-1

I am working on a simple application which will help me to convert all my pdf files which have text in English to French text as pdf. I have worked on a simple proof of concept which helps me to iterate over the given file and convert all text into French. Now I am stuck on saving the converted french text into a pdf with a similar structure of the original English version.

import PyPDF2
from googletrans import Translator
translator = Translator()

read_pdf = PyPDF2.PdfFileReader(open('any_english.pdf', 'rb'))
write_pdf = PyPDF2.PdfFileWriter()
number_of_pages = read_pdf.getNumPages()

for i in range(number_of_pages):
    page = read_pdf.getPage(i)
    page_content = page.extractText()
    print translator.translate(page_content, dest='fr').text

    // Save the converted version text in french into a pdf conserving structure as original pdf

**Note

All contents in the pdf are text format not image.

Bastin Robin
  • 907
  • 16
  • 30
  • 1
    The .extractText() method strips any formatting information about the page, and doesn't even guarantee you get the text back in any correct "order", as far as I know. You'll be unable to recreate the page's structure and format with this method. I don't know of a way to do what you're looking to do with this library. – Daniel Harms Mar 02 '18 at 13:13
  • Any other methods to accomplish this task? @DanielHarms – Bastin Robin Mar 03 '18 at 01:17

3 Answers3

3

There are no easy ways to open, edit and rewrite pdfs in Python. However, depending on the complexity of the PDF/structure you might have success converting the PDF to HTML, translating and then generating a PDF from the HTML.

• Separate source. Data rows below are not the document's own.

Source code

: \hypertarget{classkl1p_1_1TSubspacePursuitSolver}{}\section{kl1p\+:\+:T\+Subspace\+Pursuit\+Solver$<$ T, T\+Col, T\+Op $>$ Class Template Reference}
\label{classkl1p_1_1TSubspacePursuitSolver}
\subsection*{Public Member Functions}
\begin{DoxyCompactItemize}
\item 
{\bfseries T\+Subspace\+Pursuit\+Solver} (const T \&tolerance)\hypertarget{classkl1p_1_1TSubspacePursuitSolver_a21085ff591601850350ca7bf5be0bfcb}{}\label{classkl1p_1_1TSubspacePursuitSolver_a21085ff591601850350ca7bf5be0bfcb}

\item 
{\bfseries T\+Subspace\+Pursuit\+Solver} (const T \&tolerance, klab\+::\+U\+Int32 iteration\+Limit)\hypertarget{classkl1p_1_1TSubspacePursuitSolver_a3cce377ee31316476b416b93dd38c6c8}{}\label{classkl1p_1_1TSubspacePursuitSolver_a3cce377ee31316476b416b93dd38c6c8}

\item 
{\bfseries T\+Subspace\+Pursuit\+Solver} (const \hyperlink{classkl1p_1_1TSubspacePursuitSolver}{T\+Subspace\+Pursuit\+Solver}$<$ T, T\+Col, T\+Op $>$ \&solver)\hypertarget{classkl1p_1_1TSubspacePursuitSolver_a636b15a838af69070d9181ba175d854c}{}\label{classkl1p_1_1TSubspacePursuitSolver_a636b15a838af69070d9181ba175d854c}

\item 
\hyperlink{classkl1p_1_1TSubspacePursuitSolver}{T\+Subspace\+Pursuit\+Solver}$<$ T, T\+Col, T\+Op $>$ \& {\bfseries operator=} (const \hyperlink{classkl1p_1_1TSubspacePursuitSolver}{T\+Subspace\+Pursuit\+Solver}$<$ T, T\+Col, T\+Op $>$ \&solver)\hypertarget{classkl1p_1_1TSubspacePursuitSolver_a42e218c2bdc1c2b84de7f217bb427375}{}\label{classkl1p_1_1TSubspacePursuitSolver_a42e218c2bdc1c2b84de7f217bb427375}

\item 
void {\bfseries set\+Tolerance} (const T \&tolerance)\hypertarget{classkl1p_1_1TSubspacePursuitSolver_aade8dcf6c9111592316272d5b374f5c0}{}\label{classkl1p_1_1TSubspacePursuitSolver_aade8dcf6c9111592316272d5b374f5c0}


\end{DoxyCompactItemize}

For converting PDF to HTML, there is pdf2html which has a basic Python wrapper.

Once the translation is done you can reverse this process with various degrees of success using e.g. weasyprint, html2pdf (Mac only), wkhtmltopdf (requires Qt).

mfitzp
  • 15,275
  • 7
  • 50
  • 70
  • I am searching for an example. – Bastin Robin Mar 09 '18 at 07:08
  • 1
    @BastinRobin thanks for accepting —  did you manage to make it work for you? Let me know if you need some more help in getting a working example up and running. – mfitzp Mar 09 '18 at 19:58
  • can you help me with an example? @mfitzp – Bastin Robin Mar 15 '18 at 04:16
  • @BastinRobin can't give full example now (away for a few days) but generally: use subprocess module to run external pdf2html to generate html. Open the html and run translator.translate over it, save to a new file. Then weasyprint using subprocess to generate the pdf output (new file). – mfitzp Mar 15 '18 at 09:14
1

Basically you cant directly create a PDF file in a specific format. But you can try writing your data in xhtml format then convert into .pdf using xhtml2pdf. Hope this might help you in your requirement.

Induprasad
  • 81
  • 1
  • 4
-1

You can use textract

import textract
text = textract.process('path/to/a.pdf', language='fr')

by default it preserves the layout

Henrique
  • 9
  • 3